Exercise description: Copy out the records below exactly as they appear.

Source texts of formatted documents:
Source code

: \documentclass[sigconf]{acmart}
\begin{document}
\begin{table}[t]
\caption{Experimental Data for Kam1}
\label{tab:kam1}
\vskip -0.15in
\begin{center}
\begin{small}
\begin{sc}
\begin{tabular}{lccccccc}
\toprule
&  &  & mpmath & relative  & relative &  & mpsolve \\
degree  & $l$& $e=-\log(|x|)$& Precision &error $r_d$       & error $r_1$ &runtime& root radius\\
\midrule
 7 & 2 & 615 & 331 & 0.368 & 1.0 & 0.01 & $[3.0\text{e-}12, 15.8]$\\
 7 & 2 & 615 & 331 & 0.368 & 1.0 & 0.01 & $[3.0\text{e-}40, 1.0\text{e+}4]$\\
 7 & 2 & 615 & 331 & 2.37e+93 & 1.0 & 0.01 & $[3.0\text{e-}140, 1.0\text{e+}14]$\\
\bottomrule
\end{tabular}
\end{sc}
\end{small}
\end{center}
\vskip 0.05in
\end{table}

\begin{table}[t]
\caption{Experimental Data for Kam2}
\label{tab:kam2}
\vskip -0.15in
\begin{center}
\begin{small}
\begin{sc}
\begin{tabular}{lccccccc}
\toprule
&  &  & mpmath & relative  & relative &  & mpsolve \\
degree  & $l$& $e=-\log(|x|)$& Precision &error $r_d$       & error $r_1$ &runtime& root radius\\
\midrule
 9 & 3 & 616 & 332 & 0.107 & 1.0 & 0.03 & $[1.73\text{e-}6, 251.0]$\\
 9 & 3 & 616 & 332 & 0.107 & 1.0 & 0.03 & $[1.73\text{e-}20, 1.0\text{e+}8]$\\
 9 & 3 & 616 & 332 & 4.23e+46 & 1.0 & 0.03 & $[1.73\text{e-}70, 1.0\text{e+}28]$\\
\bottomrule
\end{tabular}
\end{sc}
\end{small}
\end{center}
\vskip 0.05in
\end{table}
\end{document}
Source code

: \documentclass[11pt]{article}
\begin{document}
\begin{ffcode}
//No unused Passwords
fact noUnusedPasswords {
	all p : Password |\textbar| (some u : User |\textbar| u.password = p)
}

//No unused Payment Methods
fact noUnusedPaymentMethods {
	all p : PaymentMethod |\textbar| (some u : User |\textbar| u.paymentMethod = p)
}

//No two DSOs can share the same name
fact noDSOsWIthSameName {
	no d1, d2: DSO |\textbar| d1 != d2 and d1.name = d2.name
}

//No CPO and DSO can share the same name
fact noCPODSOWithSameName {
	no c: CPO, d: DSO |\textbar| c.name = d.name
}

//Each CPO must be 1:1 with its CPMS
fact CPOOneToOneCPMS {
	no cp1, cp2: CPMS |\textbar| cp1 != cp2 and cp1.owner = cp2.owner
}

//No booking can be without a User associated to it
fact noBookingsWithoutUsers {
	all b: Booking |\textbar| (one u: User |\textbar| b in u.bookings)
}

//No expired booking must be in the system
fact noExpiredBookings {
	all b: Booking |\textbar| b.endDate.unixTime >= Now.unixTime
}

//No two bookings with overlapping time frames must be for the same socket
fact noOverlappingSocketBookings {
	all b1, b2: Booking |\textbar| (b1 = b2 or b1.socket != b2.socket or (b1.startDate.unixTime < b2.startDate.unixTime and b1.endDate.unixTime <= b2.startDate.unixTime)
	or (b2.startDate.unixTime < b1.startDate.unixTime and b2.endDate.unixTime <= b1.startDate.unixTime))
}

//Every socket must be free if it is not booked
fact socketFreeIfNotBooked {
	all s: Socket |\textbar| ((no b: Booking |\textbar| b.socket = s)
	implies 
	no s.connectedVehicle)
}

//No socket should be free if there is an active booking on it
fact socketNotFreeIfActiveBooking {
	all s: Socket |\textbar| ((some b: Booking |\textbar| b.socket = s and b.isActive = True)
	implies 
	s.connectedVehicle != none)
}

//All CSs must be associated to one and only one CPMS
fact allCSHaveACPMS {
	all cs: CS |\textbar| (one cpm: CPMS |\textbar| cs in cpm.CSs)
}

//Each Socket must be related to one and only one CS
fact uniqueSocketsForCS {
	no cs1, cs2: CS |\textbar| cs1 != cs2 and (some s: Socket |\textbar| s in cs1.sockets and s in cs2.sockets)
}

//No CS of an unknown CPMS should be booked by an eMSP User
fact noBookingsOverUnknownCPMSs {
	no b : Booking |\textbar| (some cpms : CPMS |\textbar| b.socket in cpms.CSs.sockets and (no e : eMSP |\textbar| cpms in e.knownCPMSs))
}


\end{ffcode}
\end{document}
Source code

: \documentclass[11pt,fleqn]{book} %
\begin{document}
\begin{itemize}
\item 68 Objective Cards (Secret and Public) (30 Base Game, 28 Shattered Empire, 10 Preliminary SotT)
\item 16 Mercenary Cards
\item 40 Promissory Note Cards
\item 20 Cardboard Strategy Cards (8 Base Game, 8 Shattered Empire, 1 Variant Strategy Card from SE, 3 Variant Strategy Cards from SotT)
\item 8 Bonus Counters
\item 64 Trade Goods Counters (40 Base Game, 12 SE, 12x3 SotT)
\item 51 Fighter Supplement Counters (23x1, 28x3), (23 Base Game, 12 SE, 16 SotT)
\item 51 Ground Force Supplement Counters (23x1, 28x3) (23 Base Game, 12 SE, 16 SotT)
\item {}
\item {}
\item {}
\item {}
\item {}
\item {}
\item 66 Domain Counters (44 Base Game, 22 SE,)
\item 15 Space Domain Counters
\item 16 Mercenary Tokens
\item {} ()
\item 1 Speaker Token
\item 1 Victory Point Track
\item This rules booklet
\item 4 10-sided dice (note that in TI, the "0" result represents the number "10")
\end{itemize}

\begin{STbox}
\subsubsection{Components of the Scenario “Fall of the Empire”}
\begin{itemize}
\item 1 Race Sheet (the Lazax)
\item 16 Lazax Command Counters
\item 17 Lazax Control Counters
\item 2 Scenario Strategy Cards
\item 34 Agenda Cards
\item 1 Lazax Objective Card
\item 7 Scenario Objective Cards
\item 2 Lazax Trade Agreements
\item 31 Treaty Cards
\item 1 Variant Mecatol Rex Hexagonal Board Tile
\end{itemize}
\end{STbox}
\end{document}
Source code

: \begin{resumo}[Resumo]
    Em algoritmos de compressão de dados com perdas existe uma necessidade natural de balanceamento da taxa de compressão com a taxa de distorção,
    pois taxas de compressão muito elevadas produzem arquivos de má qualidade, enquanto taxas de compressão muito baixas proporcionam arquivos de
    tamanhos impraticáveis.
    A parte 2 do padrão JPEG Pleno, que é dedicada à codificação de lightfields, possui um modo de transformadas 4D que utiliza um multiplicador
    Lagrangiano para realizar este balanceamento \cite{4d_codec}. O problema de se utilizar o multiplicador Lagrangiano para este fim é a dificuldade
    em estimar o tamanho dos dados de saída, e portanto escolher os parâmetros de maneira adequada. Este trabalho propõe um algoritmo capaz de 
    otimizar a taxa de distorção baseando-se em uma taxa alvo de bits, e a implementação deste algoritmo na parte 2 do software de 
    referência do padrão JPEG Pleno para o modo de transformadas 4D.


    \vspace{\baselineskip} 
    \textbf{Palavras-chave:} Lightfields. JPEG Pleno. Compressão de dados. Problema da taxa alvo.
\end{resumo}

Answer section:
Source code

: \documentclass[sigconf]{acmart}
\begin{document}
\begin{table}[t]
\caption{Experimental Data for Kam1}
\label{tab:kam1}
\vskip -0.15in
\begin{center}
\begin{small}
\begin{sc}
\begin{tabular}{lccccccc}
\toprule
&  &  & mpmath & relative  & relative &  & mpsolve \\
degree  & $l$& $e=-\log(|x|)$& Precision &error $r_d$       & error $r_1$ &runtime& root radius\\
\midrule
 7 & 2 & 615 & 331 & 0.368 & 1.0 & 0.01 & $[3.0\text{e-}12, 15.8]$\\
 7 & 2 & 615 & 331 & 0.368 & 1.0 & 0.01 & $[3.0\text{e-}40, 1.0\text{e+}4]$\\
 7 & 2 & 615 & 331 & 2.37e+93 & 1.0 & 0.01 & $[3.0\text{e-}140, 1.0\text{e+}14]$\\
\bottomrule
\end{tabular}
\end{sc}
\end{small}
\end{center}
\vskip 0.05in
\end{table}

\begin{table}[t]
\caption{Experimental Data for Kam2}
\label{tab:kam2}
\vskip -0.15in
\begin{center}
\begin{small}
\begin{sc}
\begin{tabular}{lccccccc}
\toprule
&  &  & mpmath & relative  & relative &  & mpsolve \\
degree  & $l$& $e=-\log(|x|)$& Precision &error $r_d$       & error $r_1$ &runtime& root radius\\
\midrule
 9 & 3 & 616 & 332 & 0.107 & 1.0 & 0.03 & $[1.73\text{e-}6, 251.0]$\\
 9 & 3 & 616 & 332 & 0.107 & 1.0 & 0.03 & $[1.73\text{e-}20, 1.0\text{e+}8]$\\
 9 & 3 & 616 & 332 & 4.23e+46 & 1.0 & 0.03 & $[1.73\text{e-}70, 1.0\text{e+}28]$\\
\bottomrule
\end{tabular}
\end{sc}
\end{small}
\end{center}
\vskip 0.05in
\end{table}
\end{document}
Source code

: \documentclass[11pt]{article}
\begin{document}
\begin{ffcode}
//No unused Passwords
fact noUnusedPasswords {
	all p : Password |\textbar| (some u : User |\textbar| u.password = p)
}

//No unused Payment Methods
fact noUnusedPaymentMethods {
	all p : PaymentMethod |\textbar| (some u : User |\textbar| u.paymentMethod = p)
}

//No two DSOs can share the same name
fact noDSOsWIthSameName {
	no d1, d2: DSO |\textbar| d1 != d2 and d1.name = d2.name
}

//No CPO and DSO can share the same name
fact noCPODSOWithSameName {
	no c: CPO, d: DSO |\textbar| c.name = d.name
}

//Each CPO must be 1:1 with its CPMS
fact CPOOneToOneCPMS {
	no cp1, cp2: CPMS |\textbar| cp1 != cp2 and cp1.owner = cp2.owner
}

//No booking can be without a User associated to it
fact noBookingsWithoutUsers {
	all b: Booking |\textbar| (one u: User |\textbar| b in u.bookings)
}

//No expired booking must be in the system
fact noExpiredBookings {
	all b: Booking |\textbar| b.endDate.unixTime >= Now.unixTime
}

//No two bookings with overlapping time frames must be for the same socket
fact noOverlappingSocketBookings {
	all b1, b2: Booking |\textbar| (b1 = b2 or b1.socket != b2.socket or (b1.startDate.unixTime < b2.startDate.unixTime and b1.endDate.unixTime <= b2.startDate.unixTime)
	or (b2.startDate.unixTime < b1.startDate.unixTime and b2.endDate.unixTime <= b1.startDate.unixTime))
}

//Every socket must be free if it is not booked
fact socketFreeIfNotBooked {
	all s: Socket |\textbar| ((no b: Booking |\textbar| b.socket = s)
	implies 
	no s.connectedVehicle)
}

//No socket should be free if there is an active booking on it
fact socketNotFreeIfActiveBooking {
	all s: Socket |\textbar| ((some b: Booking |\textbar| b.socket = s and b.isActive = True)
	implies 
	s.connectedVehicle != none)
}

//All CSs must be associated to one and only one CPMS
fact allCSHaveACPMS {
	all cs: CS |\textbar| (one cpm: CPMS |\textbar| cs in cpm.CSs)
}

//Each Socket must be related to one and only one CS
fact uniqueSocketsForCS {
	no cs1, cs2: CS |\textbar| cs1 != cs2 and (some s: Socket |\textbar| s in cs1.sockets and s in cs2.sockets)
}

//No CS of an unknown CPMS should be booked by an eMSP User
fact noBookingsOverUnknownCPMSs {
	no b : Booking |\textbar| (some cpms : CPMS |\textbar| b.socket in cpms.CSs.sockets and (no e : eMSP |\textbar| cpms in e.knownCPMSs))
}


\end{ffcode}
\end{document}
Source code

: \documentclass[11pt,fleqn]{book} %
\begin{document}
\begin{itemize}
\item 68 Objective Cards (Secret and Public) (30 Base Game, 28 Shattered Empire, 10 Preliminary SotT)
\item 16 Mercenary Cards
\item 40 Promissory Note Cards
\item 20 Cardboard Strategy Cards (8 Base Game, 8 Shattered Empire, 1 Variant Strategy Card from SE, 3 Variant Strategy Cards from SotT)
\item 8 Bonus Counters
\item 64 Trade Goods Counters (40 Base Game, 12 SE, 12x3 SotT)
\item 51 Fighter Supplement Counters (23x1, 28x3), (23 Base Game, 12 SE, 16 SotT)
\item 51 Ground Force Supplement Counters (23x1, 28x3) (23 Base Game, 12 SE, 16 SotT)
\item {}
\item {}
\item {}
\item {}
\item {}
\item {}
\item 66 Domain Counters (44 Base Game, 22 SE,)
\item 15 Space Domain Counters
\item 16 Mercenary Tokens
\item {} ()
\item 1 Speaker Token
\item 1 Victory Point Track
\item This rules booklet
\item 4 10-sided dice (note that in TI, the "0" result represents the number "10")
\end{itemize}

\begin{STbox}
\subsubsection{Components of the Scenario “Fall of the Empire”}
\begin{itemize}
\item 1 Race Sheet (the Lazax)
\item 16 Lazax Command Counters
\item 17 Lazax Control Counters
\item 2 Scenario Strategy Cards
\item 34 Agenda Cards
\item 1 Lazax Objective Card
\item 7 Scenario Objective Cards
\item 2 Lazax Trade Agreements
\item 31 Treaty Cards
\item 1 Variant Mecatol Rex Hexagonal Board Tile
\end{itemize}
\end{STbox}
\end{document}
Source code

: \begin{resumo}[Resumo]
    Em algoritmos de compressão de dados com perdas existe uma necessidade natural de balanceamento da taxa de compressão com a taxa de distorção,
    pois taxas de compressão muito elevadas produzem arquivos de má qualidade, enquanto taxas de compressão muito baixas proporcionam arquivos de
    tamanhos impraticáveis.
    A parte 2 do padrão JPEG Pleno, que é dedicada à codificação de lightfields, possui um modo de transformadas 4D que utiliza um multiplicador
    Lagrangiano para realizar este balanceamento \cite{4d_codec}. O problema de se utilizar o multiplicador Lagrangiano para este fim é a dificuldade
    em estimar o tamanho dos dados de saída, e portanto escolher os parâmetros de maneira adequada. Este trabalho propõe um algoritmo capaz de 
    otimizar a taxa de distorção baseando-se em uma taxa alvo de bits, e a implementação deste algoritmo na parte 2 do software de 
    referência do padrão JPEG Pleno para o modo de transformadas 4D.


    \vspace{\baselineskip} 
    \textbf{Palavras-chave:} Lightfields. JPEG Pleno. Compressão de dados. Problema da taxa alvo.
\end{resumo}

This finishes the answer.